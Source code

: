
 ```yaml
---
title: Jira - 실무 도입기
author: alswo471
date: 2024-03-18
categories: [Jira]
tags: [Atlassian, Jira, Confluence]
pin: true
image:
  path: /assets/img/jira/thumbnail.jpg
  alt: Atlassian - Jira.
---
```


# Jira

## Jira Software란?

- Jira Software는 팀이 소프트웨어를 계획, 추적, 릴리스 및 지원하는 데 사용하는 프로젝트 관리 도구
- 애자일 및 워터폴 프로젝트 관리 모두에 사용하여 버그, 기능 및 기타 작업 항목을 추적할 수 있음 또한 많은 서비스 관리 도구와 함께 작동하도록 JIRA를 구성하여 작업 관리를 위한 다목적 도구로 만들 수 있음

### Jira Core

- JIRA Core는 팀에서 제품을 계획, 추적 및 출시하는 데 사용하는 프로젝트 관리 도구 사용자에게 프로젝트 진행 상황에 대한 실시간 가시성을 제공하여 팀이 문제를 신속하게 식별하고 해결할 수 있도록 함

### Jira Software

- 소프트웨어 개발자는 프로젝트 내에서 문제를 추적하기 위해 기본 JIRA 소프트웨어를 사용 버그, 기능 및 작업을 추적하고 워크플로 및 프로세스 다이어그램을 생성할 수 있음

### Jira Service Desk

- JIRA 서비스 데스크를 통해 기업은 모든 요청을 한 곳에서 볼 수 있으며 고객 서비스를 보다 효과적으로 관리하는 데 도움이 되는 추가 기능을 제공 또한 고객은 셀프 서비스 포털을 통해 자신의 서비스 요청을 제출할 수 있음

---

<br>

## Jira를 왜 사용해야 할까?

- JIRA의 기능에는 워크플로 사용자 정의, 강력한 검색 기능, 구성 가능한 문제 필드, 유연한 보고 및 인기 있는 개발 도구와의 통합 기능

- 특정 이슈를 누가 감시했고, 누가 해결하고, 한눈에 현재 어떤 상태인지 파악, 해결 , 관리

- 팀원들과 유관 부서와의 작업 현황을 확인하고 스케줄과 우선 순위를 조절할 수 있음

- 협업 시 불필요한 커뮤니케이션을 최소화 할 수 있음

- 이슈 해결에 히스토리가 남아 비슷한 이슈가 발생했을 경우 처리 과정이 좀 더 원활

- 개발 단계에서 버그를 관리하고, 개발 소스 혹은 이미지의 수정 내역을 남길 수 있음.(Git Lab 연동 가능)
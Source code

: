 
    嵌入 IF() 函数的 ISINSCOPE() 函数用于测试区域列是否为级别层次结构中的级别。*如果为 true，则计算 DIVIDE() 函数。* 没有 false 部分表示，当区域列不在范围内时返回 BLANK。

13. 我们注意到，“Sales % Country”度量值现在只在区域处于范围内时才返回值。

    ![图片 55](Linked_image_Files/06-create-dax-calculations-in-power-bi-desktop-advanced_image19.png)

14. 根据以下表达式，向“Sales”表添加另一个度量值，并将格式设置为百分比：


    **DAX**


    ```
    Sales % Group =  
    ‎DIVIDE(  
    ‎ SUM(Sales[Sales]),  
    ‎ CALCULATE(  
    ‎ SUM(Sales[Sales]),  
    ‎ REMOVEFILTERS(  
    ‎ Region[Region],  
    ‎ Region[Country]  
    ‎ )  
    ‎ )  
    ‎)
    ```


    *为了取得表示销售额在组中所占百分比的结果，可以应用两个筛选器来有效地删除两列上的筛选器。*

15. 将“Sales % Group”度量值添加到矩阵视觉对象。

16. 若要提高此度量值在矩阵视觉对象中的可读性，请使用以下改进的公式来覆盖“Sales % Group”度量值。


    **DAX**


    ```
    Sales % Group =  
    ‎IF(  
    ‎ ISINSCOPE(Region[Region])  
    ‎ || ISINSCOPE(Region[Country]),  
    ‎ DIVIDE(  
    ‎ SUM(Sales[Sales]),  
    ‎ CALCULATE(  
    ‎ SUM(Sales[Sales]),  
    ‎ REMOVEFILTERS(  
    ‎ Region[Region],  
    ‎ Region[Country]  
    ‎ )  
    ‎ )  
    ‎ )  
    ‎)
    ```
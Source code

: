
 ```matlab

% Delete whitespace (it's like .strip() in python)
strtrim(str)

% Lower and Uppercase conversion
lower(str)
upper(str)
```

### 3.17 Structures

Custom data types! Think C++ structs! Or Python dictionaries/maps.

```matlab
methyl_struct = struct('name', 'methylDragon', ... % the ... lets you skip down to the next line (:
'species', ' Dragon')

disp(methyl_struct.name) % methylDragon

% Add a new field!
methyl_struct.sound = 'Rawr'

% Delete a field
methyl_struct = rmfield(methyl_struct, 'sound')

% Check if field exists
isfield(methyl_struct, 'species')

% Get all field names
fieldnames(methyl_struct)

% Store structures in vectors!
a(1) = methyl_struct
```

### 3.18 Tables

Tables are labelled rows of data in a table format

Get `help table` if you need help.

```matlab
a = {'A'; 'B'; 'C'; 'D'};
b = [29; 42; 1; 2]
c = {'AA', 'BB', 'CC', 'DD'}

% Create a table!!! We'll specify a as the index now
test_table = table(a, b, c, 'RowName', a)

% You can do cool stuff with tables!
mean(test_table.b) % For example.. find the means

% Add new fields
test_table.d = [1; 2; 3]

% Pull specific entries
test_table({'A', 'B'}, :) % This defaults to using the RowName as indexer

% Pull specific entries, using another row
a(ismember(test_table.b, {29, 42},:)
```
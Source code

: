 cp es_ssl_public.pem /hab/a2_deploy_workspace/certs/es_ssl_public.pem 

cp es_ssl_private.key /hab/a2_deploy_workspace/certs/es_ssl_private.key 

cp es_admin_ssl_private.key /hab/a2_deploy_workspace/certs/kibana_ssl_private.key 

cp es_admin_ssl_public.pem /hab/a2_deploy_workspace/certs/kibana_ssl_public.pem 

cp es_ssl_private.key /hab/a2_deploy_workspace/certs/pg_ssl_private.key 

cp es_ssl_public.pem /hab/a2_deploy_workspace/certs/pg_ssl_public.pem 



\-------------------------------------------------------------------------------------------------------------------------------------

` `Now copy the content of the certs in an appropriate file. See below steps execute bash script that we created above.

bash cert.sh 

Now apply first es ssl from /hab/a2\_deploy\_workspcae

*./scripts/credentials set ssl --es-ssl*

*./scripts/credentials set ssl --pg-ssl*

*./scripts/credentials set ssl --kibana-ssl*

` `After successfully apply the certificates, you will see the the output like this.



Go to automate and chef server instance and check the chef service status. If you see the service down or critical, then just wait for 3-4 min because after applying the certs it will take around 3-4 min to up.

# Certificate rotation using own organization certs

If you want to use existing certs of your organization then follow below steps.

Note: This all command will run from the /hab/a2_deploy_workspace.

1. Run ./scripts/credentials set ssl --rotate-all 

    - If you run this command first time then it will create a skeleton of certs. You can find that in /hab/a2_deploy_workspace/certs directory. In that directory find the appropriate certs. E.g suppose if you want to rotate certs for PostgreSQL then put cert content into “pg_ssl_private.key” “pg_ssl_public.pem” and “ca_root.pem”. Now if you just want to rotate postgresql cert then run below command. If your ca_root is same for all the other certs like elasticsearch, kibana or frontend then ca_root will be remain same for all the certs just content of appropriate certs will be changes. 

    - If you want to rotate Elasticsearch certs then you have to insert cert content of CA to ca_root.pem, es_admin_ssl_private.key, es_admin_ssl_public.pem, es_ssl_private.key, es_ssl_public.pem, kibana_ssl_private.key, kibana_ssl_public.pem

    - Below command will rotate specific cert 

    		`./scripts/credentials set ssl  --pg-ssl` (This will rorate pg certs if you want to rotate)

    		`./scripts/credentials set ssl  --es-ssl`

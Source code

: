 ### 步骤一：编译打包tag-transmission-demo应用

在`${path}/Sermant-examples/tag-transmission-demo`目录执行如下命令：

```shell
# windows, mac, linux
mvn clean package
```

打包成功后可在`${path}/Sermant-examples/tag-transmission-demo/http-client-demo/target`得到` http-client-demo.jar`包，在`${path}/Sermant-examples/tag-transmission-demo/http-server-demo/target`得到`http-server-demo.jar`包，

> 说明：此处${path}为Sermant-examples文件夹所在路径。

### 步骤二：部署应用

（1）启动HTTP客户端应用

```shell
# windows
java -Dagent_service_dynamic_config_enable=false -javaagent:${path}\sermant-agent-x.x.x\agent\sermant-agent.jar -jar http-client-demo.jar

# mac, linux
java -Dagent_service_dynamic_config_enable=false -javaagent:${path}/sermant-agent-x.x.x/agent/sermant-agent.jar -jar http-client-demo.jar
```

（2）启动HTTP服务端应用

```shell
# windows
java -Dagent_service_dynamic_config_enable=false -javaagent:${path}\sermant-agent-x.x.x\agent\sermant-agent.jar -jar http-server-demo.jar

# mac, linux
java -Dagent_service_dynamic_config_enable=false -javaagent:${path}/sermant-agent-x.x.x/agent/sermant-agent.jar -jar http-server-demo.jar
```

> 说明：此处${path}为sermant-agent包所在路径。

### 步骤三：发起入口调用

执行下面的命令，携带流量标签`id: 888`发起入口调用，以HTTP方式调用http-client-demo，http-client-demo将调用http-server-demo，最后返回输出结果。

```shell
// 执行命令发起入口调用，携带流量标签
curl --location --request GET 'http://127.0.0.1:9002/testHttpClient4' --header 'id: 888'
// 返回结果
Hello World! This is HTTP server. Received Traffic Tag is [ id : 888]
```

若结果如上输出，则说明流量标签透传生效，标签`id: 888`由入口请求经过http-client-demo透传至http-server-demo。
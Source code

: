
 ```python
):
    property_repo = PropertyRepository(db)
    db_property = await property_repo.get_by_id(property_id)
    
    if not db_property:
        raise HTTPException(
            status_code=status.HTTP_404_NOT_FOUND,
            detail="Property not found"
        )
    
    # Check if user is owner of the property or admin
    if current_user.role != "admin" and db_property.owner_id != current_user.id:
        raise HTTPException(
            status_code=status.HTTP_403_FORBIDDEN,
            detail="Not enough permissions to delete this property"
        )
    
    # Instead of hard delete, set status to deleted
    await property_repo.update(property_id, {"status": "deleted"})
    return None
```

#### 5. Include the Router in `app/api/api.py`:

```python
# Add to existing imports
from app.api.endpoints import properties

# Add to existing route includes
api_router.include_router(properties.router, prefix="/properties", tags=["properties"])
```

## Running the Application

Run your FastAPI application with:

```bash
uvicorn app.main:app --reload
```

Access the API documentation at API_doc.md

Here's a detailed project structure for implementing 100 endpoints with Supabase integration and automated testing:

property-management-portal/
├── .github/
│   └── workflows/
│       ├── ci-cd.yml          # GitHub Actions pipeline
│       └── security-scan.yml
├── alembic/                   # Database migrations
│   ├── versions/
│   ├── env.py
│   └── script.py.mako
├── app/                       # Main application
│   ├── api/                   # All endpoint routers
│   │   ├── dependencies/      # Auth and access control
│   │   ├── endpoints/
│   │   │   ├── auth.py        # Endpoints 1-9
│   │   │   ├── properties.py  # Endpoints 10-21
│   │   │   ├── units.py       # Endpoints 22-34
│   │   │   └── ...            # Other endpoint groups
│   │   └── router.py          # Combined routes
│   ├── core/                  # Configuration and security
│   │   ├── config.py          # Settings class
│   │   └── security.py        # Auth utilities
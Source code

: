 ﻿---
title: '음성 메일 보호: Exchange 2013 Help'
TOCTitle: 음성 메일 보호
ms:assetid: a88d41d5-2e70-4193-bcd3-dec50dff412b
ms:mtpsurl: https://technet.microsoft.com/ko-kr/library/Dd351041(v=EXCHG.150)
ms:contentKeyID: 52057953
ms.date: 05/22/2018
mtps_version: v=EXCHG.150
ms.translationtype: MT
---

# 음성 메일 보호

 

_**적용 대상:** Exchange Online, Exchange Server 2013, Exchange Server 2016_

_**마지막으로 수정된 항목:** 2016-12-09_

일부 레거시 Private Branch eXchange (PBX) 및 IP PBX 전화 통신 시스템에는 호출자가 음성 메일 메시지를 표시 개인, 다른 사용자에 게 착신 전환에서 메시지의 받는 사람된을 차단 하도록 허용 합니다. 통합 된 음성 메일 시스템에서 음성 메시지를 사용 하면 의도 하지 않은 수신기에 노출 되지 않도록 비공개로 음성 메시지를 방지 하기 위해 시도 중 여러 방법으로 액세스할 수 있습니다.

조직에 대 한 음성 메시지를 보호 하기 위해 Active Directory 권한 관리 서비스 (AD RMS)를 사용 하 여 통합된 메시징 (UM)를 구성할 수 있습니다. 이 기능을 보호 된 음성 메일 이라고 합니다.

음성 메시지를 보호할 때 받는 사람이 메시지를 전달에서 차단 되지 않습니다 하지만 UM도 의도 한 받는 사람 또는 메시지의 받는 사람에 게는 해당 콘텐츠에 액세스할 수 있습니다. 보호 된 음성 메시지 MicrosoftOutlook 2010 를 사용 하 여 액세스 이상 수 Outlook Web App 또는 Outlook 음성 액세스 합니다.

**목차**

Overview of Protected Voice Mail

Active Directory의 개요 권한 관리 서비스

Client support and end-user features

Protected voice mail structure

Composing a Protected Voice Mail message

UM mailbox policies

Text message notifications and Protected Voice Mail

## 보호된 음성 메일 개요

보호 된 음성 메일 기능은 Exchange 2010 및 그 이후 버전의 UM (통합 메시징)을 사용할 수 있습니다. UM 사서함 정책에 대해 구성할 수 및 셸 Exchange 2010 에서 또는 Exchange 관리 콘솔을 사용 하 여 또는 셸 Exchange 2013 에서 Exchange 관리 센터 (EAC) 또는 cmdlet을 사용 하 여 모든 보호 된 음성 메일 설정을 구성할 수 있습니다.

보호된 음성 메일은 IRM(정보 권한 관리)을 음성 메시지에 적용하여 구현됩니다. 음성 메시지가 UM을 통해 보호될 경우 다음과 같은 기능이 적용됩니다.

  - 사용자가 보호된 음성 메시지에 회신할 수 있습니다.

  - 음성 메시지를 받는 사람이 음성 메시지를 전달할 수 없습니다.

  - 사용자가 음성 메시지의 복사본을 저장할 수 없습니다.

☆ ☆ ☆ ☆ ☆

> [Instructions to follow]: Beginning at the line with "# Auth utilities", write out each line exactly as it stands until the listing ends, and add nothing.

> [Problem solution]:
│   │   └── security.py        # Auth utilities
Source code

: ﻿---
title: '음성 메일 보호: Exchange 2013 Help'
TOCTitle: 음성 메일 보호
ms:assetid: a88d41d5-2e70-4193-bcd3-dec50dff412b
ms:mtpsurl: https://technet.microsoft.com/ko-kr/library/Dd351041(v=EXCHG.150)
ms:contentKeyID: 52057953
ms.date: 05/22/2018
mtps_version: v=EXCHG.150
ms.translationtype: MT
---

# 음성 메일 보호

 

_**적용 대상:** Exchange Online, Exchange Server 2013, Exchange Server 2016_

_**마지막으로 수정된 항목:** 2016-12-09_

일부 레거시 Private Branch eXchange (PBX) 및 IP PBX 전화 통신 시스템에는 호출자가 음성 메일 메시지를 표시 개인, 다른 사용자에 게 착신 전환에서 메시지의 받는 사람된을 차단 하도록 허용 합니다. 통합 된 음성 메일 시스템에서 음성 메시지를 사용 하면 의도 하지 않은 수신기에 노출 되지 않도록 비공개로 음성 메시지를 방지 하기 위해 시도 중 여러 방법으로 액세스할 수 있습니다.

조직에 대 한 음성 메시지를 보호 하기 위해 Active Directory 권한 관리 서비스 (AD RMS)를 사용 하 여 통합된 메시징 (UM)를 구성할 수 있습니다. 이 기능을 보호 된 음성 메일 이라고 합니다.

음성 메시지를 보호할 때 받는 사람이 메시지를 전달에서 차단 되지 않습니다 하지만 UM도 의도 한 받는 사람 또는 메시지의 받는 사람에 게는 해당 콘텐츠에 액세스할 수 있습니다. 보호 된 음성 메시지 MicrosoftOutlook 2010 를 사용 하 여 액세스 이상 수 Outlook Web App 또는 Outlook 음성 액세스 합니다.

**목차**

Overview of Protected Voice Mail

Active Directory의 개요 권한 관리 서비스

Client support and end-user features

Protected voice mail structure

Composing a Protected Voice Mail message

UM mailbox policies

Text message notifications and Protected Voice Mail

## 보호된 음성 메일 개요

보호 된 음성 메일 기능은 Exchange 2010 및 그 이후 버전의 UM (통합 메시징)을 사용할 수 있습니다. UM 사서함 정책에 대해 구성할 수 및 셸 Exchange 2010 에서 또는 Exchange 관리 콘솔을 사용 하 여 또는 셸 Exchange 2013 에서 Exchange 관리 센터 (EAC) 또는 cmdlet을 사용 하 여 모든 보호 된 음성 메일 설정을 구성할 수 있습니다.

보호된 음성 메일은 IRM(정보 권한 관리)을 음성 메시지에 적용하여 구현됩니다. 음성 메시지가 UM을 통해 보호될 경우 다음과 같은 기능이 적용됩니다.

  - 사용자가 보호된 음성 메시지에 회신할 수 있습니다.

  - 음성 메시지를 받는 사람이 음성 메시지를 전달할 수 없습니다.

  - 사용자가 음성 메시지의 복사본을 저장할 수 없습니다.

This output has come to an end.